First, my personal kudos to the students and faculty at Peninsula High School for their diversity initiatives to foster appreciation of one another.
Bellingham was home during my high school years, 58 years ago. It was a white city; not by decree but just by historic settlement. Dutch farmers developed the farms along the Nooksack River where kids hired on to pick berries in season. The Norwegian members of my church held a lutefisk banquet each year to raise funds. Some classmates were descendants of Slavic fishing families, just like Gig Harbor today. Yes, there was the Lummi Indian Reservation and one Lummi family attended our church.
My high school class of 501 graduates did not include a single black student and had only three Jewish students, who were impressive and popular.
At church, I learned that we are all children of a loving heavenly Father and thus brothers and sisters, but Bellingham was not a place to test inclusion or appreciate much diversity.
Two years later I was called on a Mormon mission to Brazil where I would live for 2½ years among one of the most racially mixed populations of the time. Historically, for every African slave brought to the United States, 12 were taken to Brazil. The assimilation of races there had been much more complete than in the southern U.S. As I was in the service of God, I developed a love for people of color, and for all men and women, which has stayed with me to this day.

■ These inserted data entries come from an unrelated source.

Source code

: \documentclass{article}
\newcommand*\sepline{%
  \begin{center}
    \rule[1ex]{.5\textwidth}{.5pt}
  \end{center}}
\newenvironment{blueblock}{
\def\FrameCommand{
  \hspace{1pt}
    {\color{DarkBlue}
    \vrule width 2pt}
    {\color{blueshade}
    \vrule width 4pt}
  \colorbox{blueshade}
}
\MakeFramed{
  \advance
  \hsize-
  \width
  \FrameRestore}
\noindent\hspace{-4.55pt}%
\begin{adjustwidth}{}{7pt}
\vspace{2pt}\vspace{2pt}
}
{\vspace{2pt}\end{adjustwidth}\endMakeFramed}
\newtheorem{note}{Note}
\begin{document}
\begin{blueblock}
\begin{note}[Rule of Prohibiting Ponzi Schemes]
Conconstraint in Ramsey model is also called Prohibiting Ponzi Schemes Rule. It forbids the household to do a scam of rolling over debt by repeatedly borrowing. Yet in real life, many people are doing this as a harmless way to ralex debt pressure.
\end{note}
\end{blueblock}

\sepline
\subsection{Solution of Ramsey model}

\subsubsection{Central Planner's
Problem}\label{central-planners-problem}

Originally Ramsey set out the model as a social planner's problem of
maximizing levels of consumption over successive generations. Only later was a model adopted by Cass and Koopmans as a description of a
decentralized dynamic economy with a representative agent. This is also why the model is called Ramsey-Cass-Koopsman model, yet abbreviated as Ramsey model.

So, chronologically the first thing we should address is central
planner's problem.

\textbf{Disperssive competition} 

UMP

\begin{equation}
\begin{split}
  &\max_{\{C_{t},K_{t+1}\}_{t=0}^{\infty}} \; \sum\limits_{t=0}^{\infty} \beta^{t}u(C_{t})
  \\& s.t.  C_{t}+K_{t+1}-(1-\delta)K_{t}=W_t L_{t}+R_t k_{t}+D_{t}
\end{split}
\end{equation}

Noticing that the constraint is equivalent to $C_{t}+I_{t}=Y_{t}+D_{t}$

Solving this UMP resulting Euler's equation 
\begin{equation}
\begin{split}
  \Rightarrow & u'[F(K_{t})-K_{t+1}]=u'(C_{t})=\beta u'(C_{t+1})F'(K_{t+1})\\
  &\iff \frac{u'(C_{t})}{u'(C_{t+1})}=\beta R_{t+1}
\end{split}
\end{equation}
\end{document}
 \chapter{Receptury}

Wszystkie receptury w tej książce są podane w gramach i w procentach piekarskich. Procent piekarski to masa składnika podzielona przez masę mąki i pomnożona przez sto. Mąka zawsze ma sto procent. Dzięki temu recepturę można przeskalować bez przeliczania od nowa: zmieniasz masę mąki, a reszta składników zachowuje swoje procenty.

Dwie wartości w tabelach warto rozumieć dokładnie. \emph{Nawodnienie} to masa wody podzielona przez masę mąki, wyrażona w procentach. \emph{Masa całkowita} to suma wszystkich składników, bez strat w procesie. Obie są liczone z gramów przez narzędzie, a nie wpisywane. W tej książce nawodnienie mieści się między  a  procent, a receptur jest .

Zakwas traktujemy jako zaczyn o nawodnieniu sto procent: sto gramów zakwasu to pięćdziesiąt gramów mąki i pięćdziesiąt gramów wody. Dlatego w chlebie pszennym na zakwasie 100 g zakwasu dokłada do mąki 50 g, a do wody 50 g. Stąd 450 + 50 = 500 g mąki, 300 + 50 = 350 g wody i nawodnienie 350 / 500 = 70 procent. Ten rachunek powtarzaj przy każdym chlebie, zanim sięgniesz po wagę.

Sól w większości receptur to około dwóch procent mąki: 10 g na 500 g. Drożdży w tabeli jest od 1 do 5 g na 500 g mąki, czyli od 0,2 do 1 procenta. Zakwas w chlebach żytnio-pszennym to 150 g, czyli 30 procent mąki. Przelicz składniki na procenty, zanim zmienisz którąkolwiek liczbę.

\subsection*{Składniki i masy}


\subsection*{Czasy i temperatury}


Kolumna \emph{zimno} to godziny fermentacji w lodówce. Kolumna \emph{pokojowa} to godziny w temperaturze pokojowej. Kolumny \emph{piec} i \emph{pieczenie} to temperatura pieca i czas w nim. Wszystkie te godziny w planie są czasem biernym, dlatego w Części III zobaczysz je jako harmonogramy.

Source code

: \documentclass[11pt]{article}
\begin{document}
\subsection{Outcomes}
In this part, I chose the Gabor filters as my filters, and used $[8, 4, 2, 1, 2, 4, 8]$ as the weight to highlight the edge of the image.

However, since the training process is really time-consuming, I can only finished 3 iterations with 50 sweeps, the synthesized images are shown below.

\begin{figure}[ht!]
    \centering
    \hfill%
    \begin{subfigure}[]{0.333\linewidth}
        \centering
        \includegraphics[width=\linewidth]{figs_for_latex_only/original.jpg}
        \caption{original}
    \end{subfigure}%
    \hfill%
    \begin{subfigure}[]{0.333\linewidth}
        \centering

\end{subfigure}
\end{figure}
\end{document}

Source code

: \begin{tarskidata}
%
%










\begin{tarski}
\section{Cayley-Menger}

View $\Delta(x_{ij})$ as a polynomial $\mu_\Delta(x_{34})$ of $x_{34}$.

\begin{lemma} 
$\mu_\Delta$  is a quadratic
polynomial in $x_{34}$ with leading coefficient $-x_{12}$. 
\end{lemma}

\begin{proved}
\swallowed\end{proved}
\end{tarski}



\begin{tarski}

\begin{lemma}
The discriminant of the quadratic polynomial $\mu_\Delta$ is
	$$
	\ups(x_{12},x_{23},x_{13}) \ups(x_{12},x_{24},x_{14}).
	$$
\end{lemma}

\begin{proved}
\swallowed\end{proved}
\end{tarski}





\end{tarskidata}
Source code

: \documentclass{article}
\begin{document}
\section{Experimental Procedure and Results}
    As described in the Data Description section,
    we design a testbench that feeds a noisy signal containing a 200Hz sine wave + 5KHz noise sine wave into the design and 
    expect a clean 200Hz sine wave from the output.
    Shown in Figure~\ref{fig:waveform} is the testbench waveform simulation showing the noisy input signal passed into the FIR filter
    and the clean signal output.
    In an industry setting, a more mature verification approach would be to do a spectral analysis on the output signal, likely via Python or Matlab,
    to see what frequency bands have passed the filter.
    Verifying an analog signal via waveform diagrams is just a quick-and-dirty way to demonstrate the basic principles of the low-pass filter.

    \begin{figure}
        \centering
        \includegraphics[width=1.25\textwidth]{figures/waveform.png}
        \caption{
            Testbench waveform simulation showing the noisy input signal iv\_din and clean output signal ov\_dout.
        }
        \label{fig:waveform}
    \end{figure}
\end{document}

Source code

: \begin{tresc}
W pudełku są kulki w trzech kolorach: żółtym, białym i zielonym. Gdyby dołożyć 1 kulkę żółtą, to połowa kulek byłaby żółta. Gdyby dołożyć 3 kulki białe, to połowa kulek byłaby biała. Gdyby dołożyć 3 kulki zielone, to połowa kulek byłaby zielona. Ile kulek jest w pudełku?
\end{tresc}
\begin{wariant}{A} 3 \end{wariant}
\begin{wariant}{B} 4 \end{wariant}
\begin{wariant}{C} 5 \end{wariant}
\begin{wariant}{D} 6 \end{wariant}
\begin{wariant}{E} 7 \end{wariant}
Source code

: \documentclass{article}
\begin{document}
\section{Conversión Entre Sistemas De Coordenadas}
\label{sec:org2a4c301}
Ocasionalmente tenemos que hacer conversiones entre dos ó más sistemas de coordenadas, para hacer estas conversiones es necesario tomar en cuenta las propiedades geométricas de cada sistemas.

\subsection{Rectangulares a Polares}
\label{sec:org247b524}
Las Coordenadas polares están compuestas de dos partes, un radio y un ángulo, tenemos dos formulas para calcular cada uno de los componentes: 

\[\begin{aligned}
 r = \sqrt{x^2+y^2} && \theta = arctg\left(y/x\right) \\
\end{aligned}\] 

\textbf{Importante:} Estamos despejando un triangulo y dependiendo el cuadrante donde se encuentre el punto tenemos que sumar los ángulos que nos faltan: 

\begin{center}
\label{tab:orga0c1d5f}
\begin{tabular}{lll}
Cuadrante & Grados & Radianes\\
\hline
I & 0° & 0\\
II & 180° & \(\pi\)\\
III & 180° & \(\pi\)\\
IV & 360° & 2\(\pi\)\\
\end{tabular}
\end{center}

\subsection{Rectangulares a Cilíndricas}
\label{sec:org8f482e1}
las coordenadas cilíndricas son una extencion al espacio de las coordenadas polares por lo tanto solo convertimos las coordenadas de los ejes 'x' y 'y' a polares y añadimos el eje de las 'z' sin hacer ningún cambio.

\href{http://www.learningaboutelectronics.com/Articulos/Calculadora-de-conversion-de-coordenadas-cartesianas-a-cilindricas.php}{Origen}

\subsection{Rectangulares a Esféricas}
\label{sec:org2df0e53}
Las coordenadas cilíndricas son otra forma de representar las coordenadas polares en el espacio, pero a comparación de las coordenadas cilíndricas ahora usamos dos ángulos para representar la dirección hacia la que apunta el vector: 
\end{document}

I am still white, and must appreciate that some privilege may attach to that, but have not sought it at the expense of others. I love to return to Brazil now almost yearly and see my churches and temples full of people of color. Diversity, I suppose, among a unity of faith.
Jesus met a Samaritan woman at Jacob’s well, as recorded in John, chapter 4, a story too poignant and marvelous to tell, so I invite you to read it. The Samaritans were looked down upon and actively discriminated against by the Jews — a kind of perversion of historic commandments to avoid wicked behaviors which had turned into ethnic hatred.
The woman was surprised that Jesus would even speak to her, let alone ask her to draw water for him. When he evidenced a prophetic knowledge of her checkered past and offered her “water springing up into everlasting life” she could only blurt out, “I know that the Messias cometh, which is called Christ: when he is come, he will tell us all things.” In solemn grandeur Jesus replied, “I that speak unto thee am he.”
This was not just another itinerant Jew passing through her country to Galilee. This was the Christ, the Son of God, who alone could supply the living water unto eternal life, quietly announcing His divinity.
Excitedly, the woman ran back to the nearby village announcing, “Come, see a man, which told me all things that ever I did: is not this the Christ?”
Jesus had none of the bitter hostility toward Samaritans held by the vast majority of Jews at that time. In a society where the status of women was in no way equal to that of men, the Lord who loves all people treated this woman as a sister — not an inferior or an enemy. He accepted her for who she was, blemishes and all.
Thankfully, we may learn, he does not demand perfection in those who come unto him.
Author Alexander B. Morrison, wrote “Jesus’ rejection of racism, which must be such a terrible affront to God and the curse of societies the world over, should remind all of the literal truth of the Apostle Paul’s statement that God ‘hath made of one blood all nations of men for to dwell on all the face of the earth.’”
The truth that we are all children of God, taught to me in my youth, bridges the gulf that keeps us apart from others because their race, gender, creed or ethnicity is different than our own. Jesus is again our exemplar, teaching us to love God and our fellow man, a standard on which we may build our own attitudes and actions.